Help wanted with Chebotarev condition in characteristic 2

Having promised a longtime collaborator that I would clear my plate to finish up some joint work of ours, I am swallowing my pride and tossing up the following technical point of function field arithmetic to the experts:

Let $k_0 = \mathbb{F}_2(t)$, and let $k(P)$ be a finite separable extension of $k_0$. Let $S$ be a finite set of places $v$ of $k_0$ (thus corresponding to monic irreducible polynomials in $\mathbb{F}_2[t]$ together with possibly the place at infinity). Consider the set of monic irreducible polynomials $w \in \mathbb{F}_2[t]$ with the following properties:

(i) Every place $v$ in $S$ splits completely in the quadratic Artin-Schreier extension of $k_0$ defined by the polynomial $X^2 + X = \frac{1}{w}$, and
(ii) $w$ splits completely in $k(P)$.

Problem: Show that there are infinitely many such $w$.

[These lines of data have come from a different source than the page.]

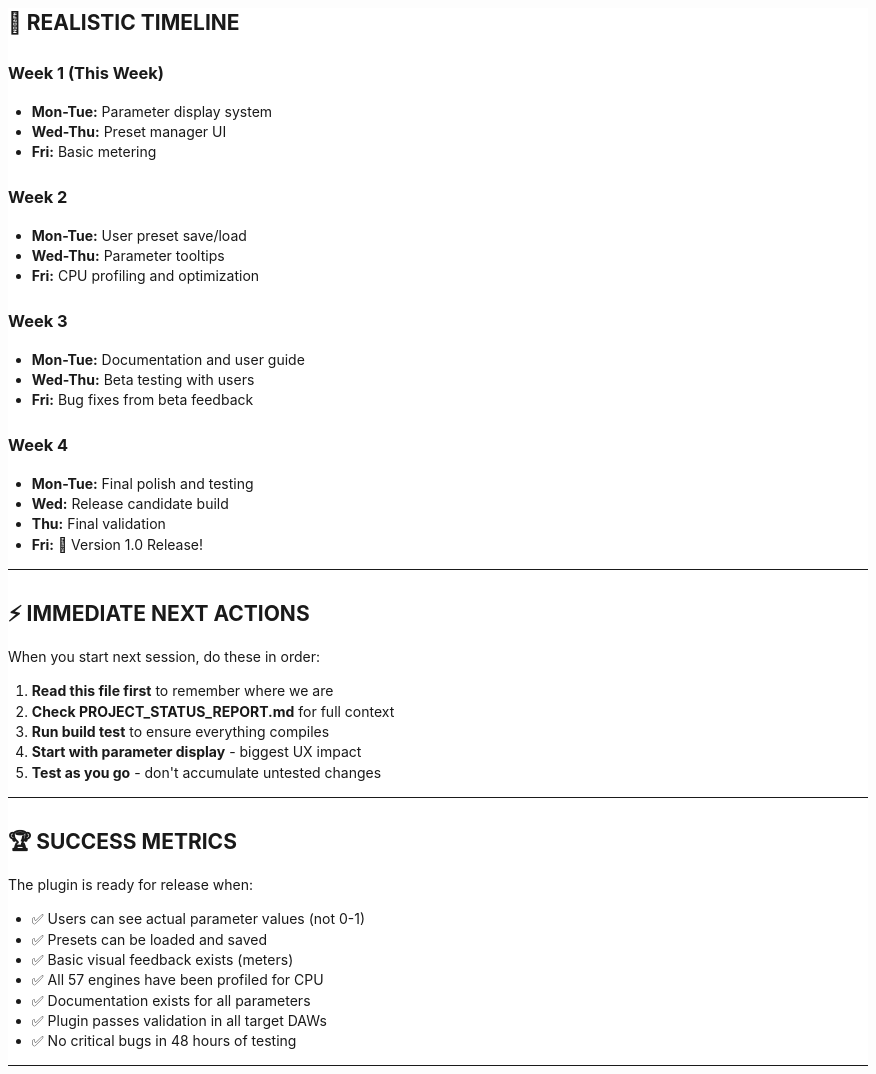 
## 📅 REALISTIC TIMELINE

### Week 1 (This Week)
- **Mon-Tue:** Parameter display system
- **Wed-Thu:** Preset manager UI
- **Fri:** Basic metering

### Week 2 
- **Mon-Tue:** User preset save/load
- **Wed-Thu:** Parameter tooltips
- **Fri:** CPU profiling and optimization

### Week 3
- **Mon-Tue:** Documentation and user guide
- **Wed-Thu:** Beta testing with users
- **Fri:** Bug fixes from beta feedback

### Week 4
- **Mon-Tue:** Final polish and testing
- **Wed:** Release candidate build
- **Thu:** Final validation
- **Fri:** 🎉 Version 1.0 Release!

---

## ⚡ IMMEDIATE NEXT ACTIONS

When you start next session, do these in order:

1. **Read this file first** to remember where we are
2. **Check PROJECT_STATUS_REPORT.md** for full context
3. **Run build test** to ensure everything compiles
4. **Start with parameter display** - biggest UX impact
5. **Test as you go** - don't accumulate untested changes

---

## 🏆 SUCCESS METRICS

The plugin is ready for release when:
- ✅ Users can see actual parameter values (not 0-1)
- ✅ Presets can be loaded and saved
- ✅ Basic visual feedback exists (meters)
- ✅ All 57 engines have been profiled for CPU
- ✅ Documentation exists for all parameters
- ✅ Plugin passes validation in all target DAWs
- ✅ No critical bugs in 48 hours of testing

---
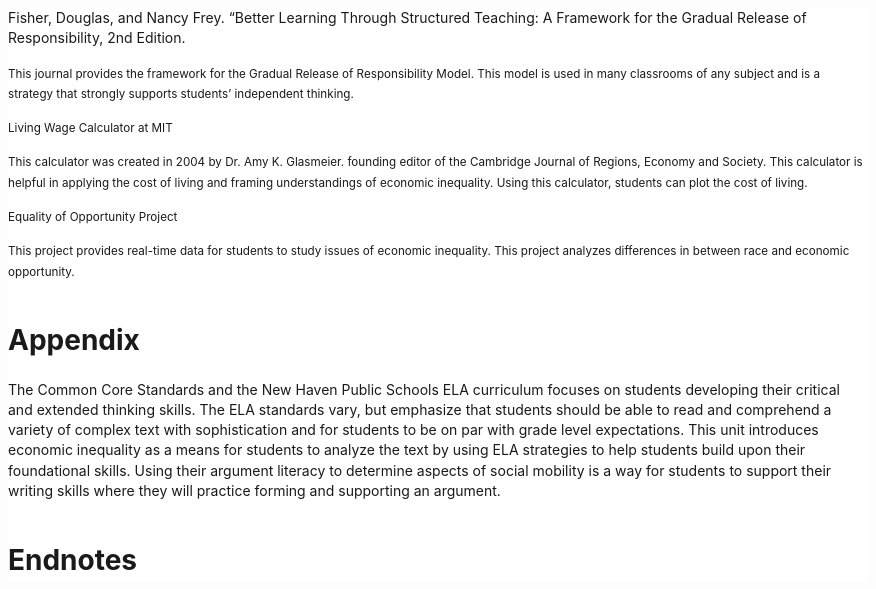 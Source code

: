    Fisher, Douglas, and Nancy Frey. “Better Learning Through Structured Teaching: A Framework for the Gradual Release of Responsibility, 2nd Edition.
  </small>
 </p>
 <p>
  <small>
   This journal provides the framework for the Gradual Release of Responsibility Model. This model is used in many classrooms of any subject and is a strategy that strongly supports students’ independent thinking.
  </small>
 </p>
 <p>
  <small>
   Living Wage Calculator at MIT
  </small>
 </p>
 <p>
  <small>
   This calculator was created in 2004 by Dr. Amy K. Glasmeier. founding editor of the Cambridge Journal of Regions, Economy and Society. This calculator is helpful in applying the cost of living and framing understandings of economic inequality. Using this calculator, students can plot the cost of living.
  </small>
 </p>
 <p>
  <small>
   Equality of Opportunity Project
  </small>
 </p>
 <p>
  <small>
   This project provides real-time data for students to study issues of economic inequality. This project analyzes differences in between race and economic opportunity.
  </small>
 </p>
 <h1>
  <span>
   <strong>
    Appendix
   </strong>
  </span>
  <span>
  </span>
 </h1>
 <p>
  <span>
   The Common Core Standards and the New Haven Public Schools ELA curriculum focuses on students developing their critical and extended thinking skills. The ELA standards vary, but emphasize that students should be able to read and comprehend a variety of complex text with sophistication and for students to be on par with grade level expectations. This unit introduces economic inequality as a means for students to analyze the text by using ELA strategies to help students build upon their foundational skills. Using their argument literacy to determine aspects of social mobility is a way for students to support their writing skills where they will practice forming and supporting an argument.
  </span>
  <span>
  </span>
 </p>
 <h1>
  <span>
   <strong>
    Endnotes
   </strong>
  </span>
 </h1> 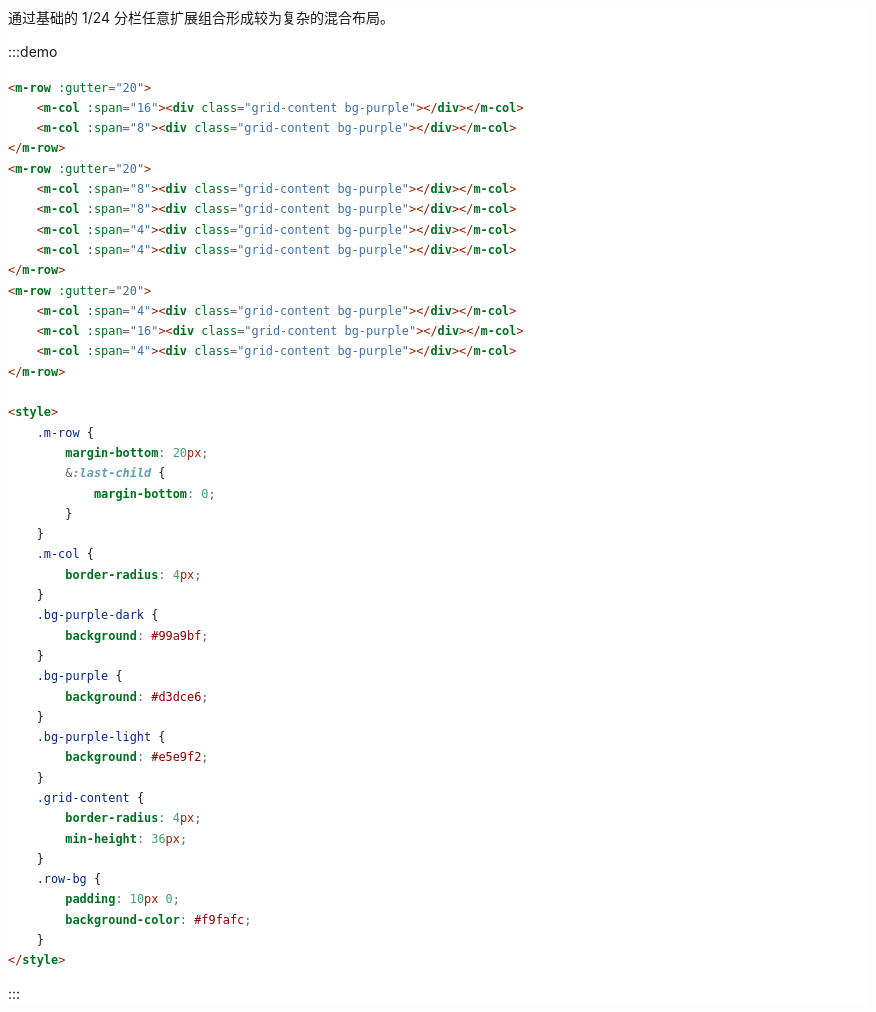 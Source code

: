 通过基础的 1/24 分栏任意扩展组合形成较为复杂的混合布局。

:::demo

```html
<m-row :gutter="20">
    <m-col :span="16"><div class="grid-content bg-purple"></div></m-col>
    <m-col :span="8"><div class="grid-content bg-purple"></div></m-col>
</m-row>
<m-row :gutter="20">
    <m-col :span="8"><div class="grid-content bg-purple"></div></m-col>
    <m-col :span="8"><div class="grid-content bg-purple"></div></m-col>
    <m-col :span="4"><div class="grid-content bg-purple"></div></m-col>
    <m-col :span="4"><div class="grid-content bg-purple"></div></m-col>
</m-row>
<m-row :gutter="20">
    <m-col :span="4"><div class="grid-content bg-purple"></div></m-col>
    <m-col :span="16"><div class="grid-content bg-purple"></div></m-col>
    <m-col :span="4"><div class="grid-content bg-purple"></div></m-col>
</m-row>

<style>
    .m-row {
        margin-bottom: 20px;
        &:last-child {
            margin-bottom: 0;
        }
    }
    .m-col {
        border-radius: 4px;
    }
    .bg-purple-dark {
        background: #99a9bf;
    }
    .bg-purple {
        background: #d3dce6;
    }
    .bg-purple-light {
        background: #e5e9f2;
    }
    .grid-content {
        border-radius: 4px;
        min-height: 36px;
    }
    .row-bg {
        padding: 10px 0;
        background-color: #f9fafc;
    }
</style>
```

:::
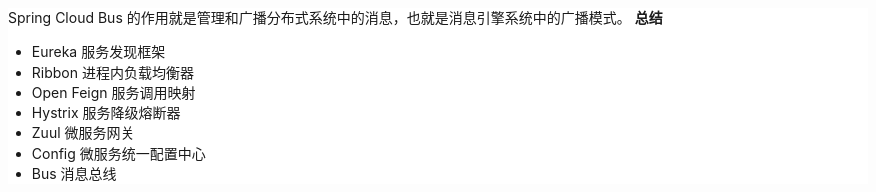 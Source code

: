 Spring Cloud Bus 的作用就是管理和广播分布式系统中的消息，也就是消息引擎系统中的广播模式。
**总结**
- Eureka 服务发现框架 
- Ribbon 进程内负载均衡器 
- Open Feign 服务调用映射 
- Hystrix 服务降级熔断器 
- Zuul 微服务网关 
- Config 微服务统一配置中心 
- Bus 消息总线
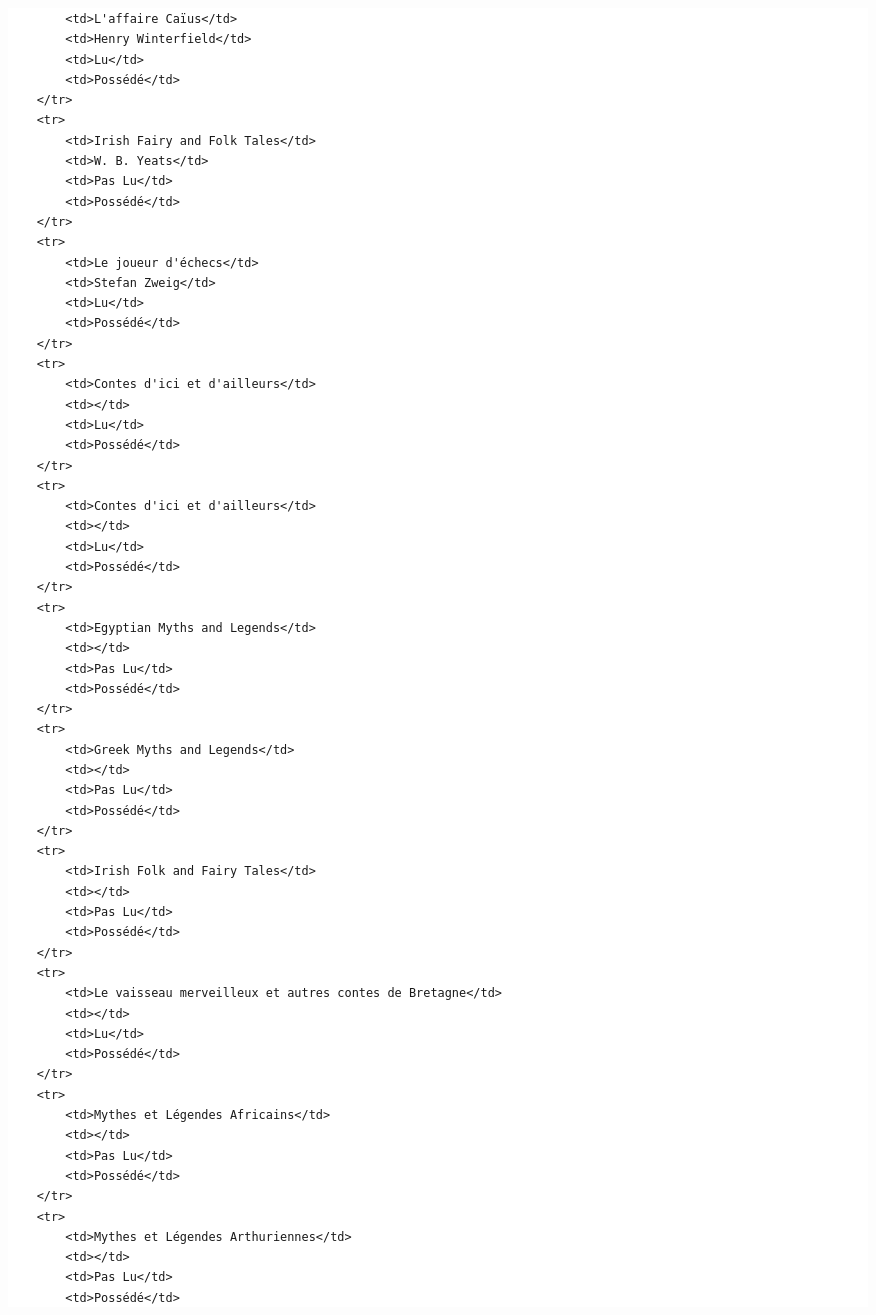 			<td>L'affaire Caïus</td>
			<td>Henry Winterfield</td>
			<td>Lu</td>
			<td>Possédé</td>
		</tr>
		<tr>
			<td>Irish Fairy and Folk Tales</td>
			<td>W. B. Yeats</td>
			<td>Pas Lu</td>
			<td>Possédé</td>
		</tr>
		<tr>
			<td>Le joueur d'échecs</td>
			<td>Stefan Zweig</td>
			<td>Lu</td>
			<td>Possédé</td>
		</tr>
		<tr>
			<td>Contes d'ici et d'ailleurs</td>
			<td></td>
			<td>Lu</td>
			<td>Possédé</td>
		</tr>
		<tr>
			<td>Contes d'ici et d'ailleurs</td>
			<td></td>
			<td>Lu</td>
			<td>Possédé</td>
		</tr>
		<tr>
			<td>Egyptian Myths and Legends</td>
			<td></td>
			<td>Pas Lu</td>
			<td>Possédé</td>
		</tr>
		<tr>
			<td>Greek Myths and Legends</td>
			<td></td>
			<td>Pas Lu</td>
			<td>Possédé</td>
		</tr>
		<tr>
			<td>Irish Folk and Fairy Tales</td>
			<td></td>
			<td>Pas Lu</td>
			<td>Possédé</td>
		</tr>
		<tr>
			<td>Le vaisseau merveilleux et autres contes de Bretagne</td>
			<td></td>
			<td>Lu</td>
			<td>Possédé</td>
		</tr>
		<tr>
			<td>Mythes et Légendes Africains</td>
			<td></td>
			<td>Pas Lu</td>
			<td>Possédé</td>
		</tr>
		<tr>
			<td>Mythes et Légendes Arthuriennes</td>
			<td></td>
			<td>Pas Lu</td>
			<td>Possédé</td>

The natural strategy is to show that the set of such $w$ satisfies some Chebotarev condition -- presumably it even contains the set of all primes splitting in a certain finite Galois extension of $k_0$ -- and then apply the Chebotarev Density Theorem in this context (e.g. Theorem 9.13A in Rosen's Number Theory in Function Fields).

I have already proved similar statements when $k_0$ is a number field or is $\mathbb{F}_p(t)$ with $p$ an odd prime: for the latter I used the Quadratic Reciprocity Law in such fields. In the present case I was trying to use Hasse's characteristic 2 Quadratic Reciprocity Law -- for which my only exposure is this nice note of K. Conrad -- but after some hours of fiddling around, I am having trouble making this work: in the above formulation at least, what is given is not exactly a reciprocity law -- i.e., it doesn't directly compare $[w,\ell_v)$ to $[\ell_v,w)$ but only establishes a certain periodicity relation which is, in the classical cases, equivalent to QR.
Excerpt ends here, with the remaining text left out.